_What is being asked_: From the entries below, extract every line that includes the word "texttt".

_Exercise input_:
======

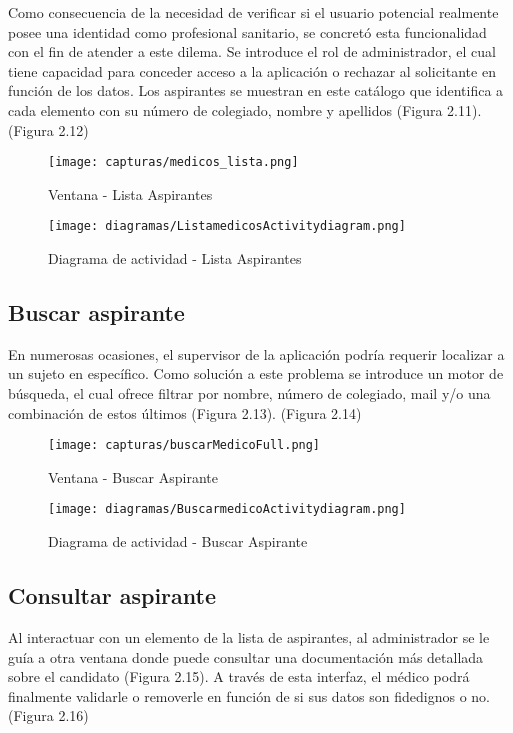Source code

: \documentclass[11pt,spanish,
		listoftables,listoffigures]
		{tfgplantilla}
\begin{document}
Como consecuencia de la necesidad de verificar si el usuario potencial realmente posee una identidad como profesional sanitario, se concretó esta funcionalidad con el fin de atender a este dilema. Se introduce el rol de administrador, el cual tiene capacidad para conceder acceso a la aplicación o rechazar al solicitante en función de los datos. Los aspirantes se muestran en este catálogo que identifica a cada elemento con su número de colegiado, nombre y apellidos (Figura 2.11). (Figura 2.12)

\begin{figure}[H]
\centering
\texttt{[image: capturas/medicos\_lista.png]}
\caption{Ventana -  Lista Aspirantes}
\end{figure}

\begin{figure}[H]
\centering
\texttt{[image: diagramas/ListamedicosActivitydiagram.png]}
\caption{Diagrama de actividad -  Lista Aspirantes}
\end{figure}

\vfill
\subsection {Buscar aspirante}

En numerosas ocasiones, el supervisor de la aplicación podría requerir localizar a un sujeto en específico. Como solución a este problema se introduce un motor de búsqueda, el cual ofrece filtrar por nombre, número de colegiado, mail y/o una combinación de estos últimos (Figura 2.13). (Figura 2.14)

\begin{figure}[H]
\centering
\texttt{[image: capturas/buscarMedicoFull.png]}
\caption{Ventana -  Buscar Aspirante}
\end{figure}

\newpage
\begin{figure}[H]
\centering
\texttt{[image: diagramas/BuscarmedicoActivitydiagram.png]}
\caption{Diagrama de actividad -  Buscar Aspirante}
\end{figure}

\vfill
\subsection {Consultar aspirante}

Al interactuar con un elemento de la lista de aspirantes, al administrador se le guía a otra ventana donde puede consultar una documentación más detallada sobre el candidato (Figura 2.15). A través de esta interfaz, el médico podrá finalmente validarle o removerle en función de si sus datos son fidedignos o no. (Figura 2.16)
\end{document}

======

_Answer to the problem_:
\texttt{[image: capturas/medicos\_lista.png]}
\texttt{[image: diagramas/ListamedicosActivitydiagram.png]}
\texttt{[image: capturas/buscarMedicoFull.png]}
\texttt{[image: diagramas/BuscarmedicoActivitydiagram.png]}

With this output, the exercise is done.